**Problem:**
Scan the records below. Copy every line in which the word "logit" appears.

Exercise input Start Marker

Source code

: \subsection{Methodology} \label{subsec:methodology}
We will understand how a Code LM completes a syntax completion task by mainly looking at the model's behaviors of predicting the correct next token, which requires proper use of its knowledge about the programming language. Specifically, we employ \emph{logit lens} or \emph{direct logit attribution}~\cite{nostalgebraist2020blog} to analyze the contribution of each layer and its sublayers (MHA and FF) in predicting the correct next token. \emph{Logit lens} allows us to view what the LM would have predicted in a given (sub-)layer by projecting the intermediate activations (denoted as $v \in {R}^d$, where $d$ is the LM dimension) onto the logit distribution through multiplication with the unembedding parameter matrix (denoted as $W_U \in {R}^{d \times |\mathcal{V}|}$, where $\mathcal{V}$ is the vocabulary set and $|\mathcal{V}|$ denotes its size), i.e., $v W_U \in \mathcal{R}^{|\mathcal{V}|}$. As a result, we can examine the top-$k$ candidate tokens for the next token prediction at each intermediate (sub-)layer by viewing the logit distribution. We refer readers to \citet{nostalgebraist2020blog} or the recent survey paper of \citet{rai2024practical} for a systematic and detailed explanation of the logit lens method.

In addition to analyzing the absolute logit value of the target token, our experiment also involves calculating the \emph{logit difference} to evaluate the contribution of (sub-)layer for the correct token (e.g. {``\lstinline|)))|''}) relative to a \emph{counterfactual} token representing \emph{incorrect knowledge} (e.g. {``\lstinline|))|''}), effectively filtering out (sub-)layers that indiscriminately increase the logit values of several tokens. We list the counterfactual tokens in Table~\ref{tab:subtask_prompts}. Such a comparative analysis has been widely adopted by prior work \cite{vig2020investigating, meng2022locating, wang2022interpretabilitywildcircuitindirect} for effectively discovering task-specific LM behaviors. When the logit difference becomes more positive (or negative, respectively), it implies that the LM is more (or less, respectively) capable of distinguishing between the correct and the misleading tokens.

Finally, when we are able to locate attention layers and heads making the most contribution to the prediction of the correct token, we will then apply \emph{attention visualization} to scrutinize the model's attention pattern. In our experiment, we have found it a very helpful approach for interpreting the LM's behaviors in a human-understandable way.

Exercise input End Marker

**Answer for the task:**
We will understand how a Code LM completes a syntax completion task by mainly looking at the model's behaviors of predicting the correct next token, which requires proper use of its knowledge about the programming language. Specifically, we employ \emph{logit lens} or \emph{direct logit attribution}~\cite{nostalgebraist2020blog} to analyze the contribution of each layer and its sublayers (MHA and FF) in predicting the correct next token. \emph{Logit lens} allows us to view what the LM would have predicted in a given (sub-)layer by projecting the intermediate activations (denoted as $v \in {R}^d$, where $d$ is the LM dimension) onto the logit distribution through multiplication with the unembedding parameter matrix (denoted as $W_U \in {R}^{d \times |\mathcal{V}|}$, where $\mathcal{V}$ is the vocabulary set and $|\mathcal{V}|$ denotes its size), i.e., $v W_U \in \mathcal{R}^{|\mathcal{V}|}$. As a result, we can examine the top-$k$ candidate tokens for the next token prediction at each intermediate (sub-)layer by viewing the logit distribution. We refer readers to \citet{nostalgebraist2020blog} or the recent survey paper of \citet{rai2024practical} for a systematic and detailed explanation of the logit lens method.
In addition to analyzing the absolute logit value of the target token, our experiment also involves calculating the \emph{logit difference} to evaluate the contribution of (sub-)layer for the correct token (e.g. {``\lstinline|)))|''}) relative to a \emph{counterfactual} token representing \emph{incorrect knowledge} (e.g. {``\lstinline|))|''}), effectively filtering out (sub-)layers that indiscriminately increase the logit values of several tokens. We list the counterfactual tokens in Table~\ref{tab:subtask_prompts}. Such a comparative analysis has been widely adopted by prior work \cite{vig2020investigating, meng2022locating, wang2022interpretabilitywildcircuitindirect} for effectively discovering task-specific LM behaviors. When the logit difference becomes more positive (or negative, respectively), it implies that the LM is more (or less, respectively) capable of distinguishing between the correct and the misleading tokens.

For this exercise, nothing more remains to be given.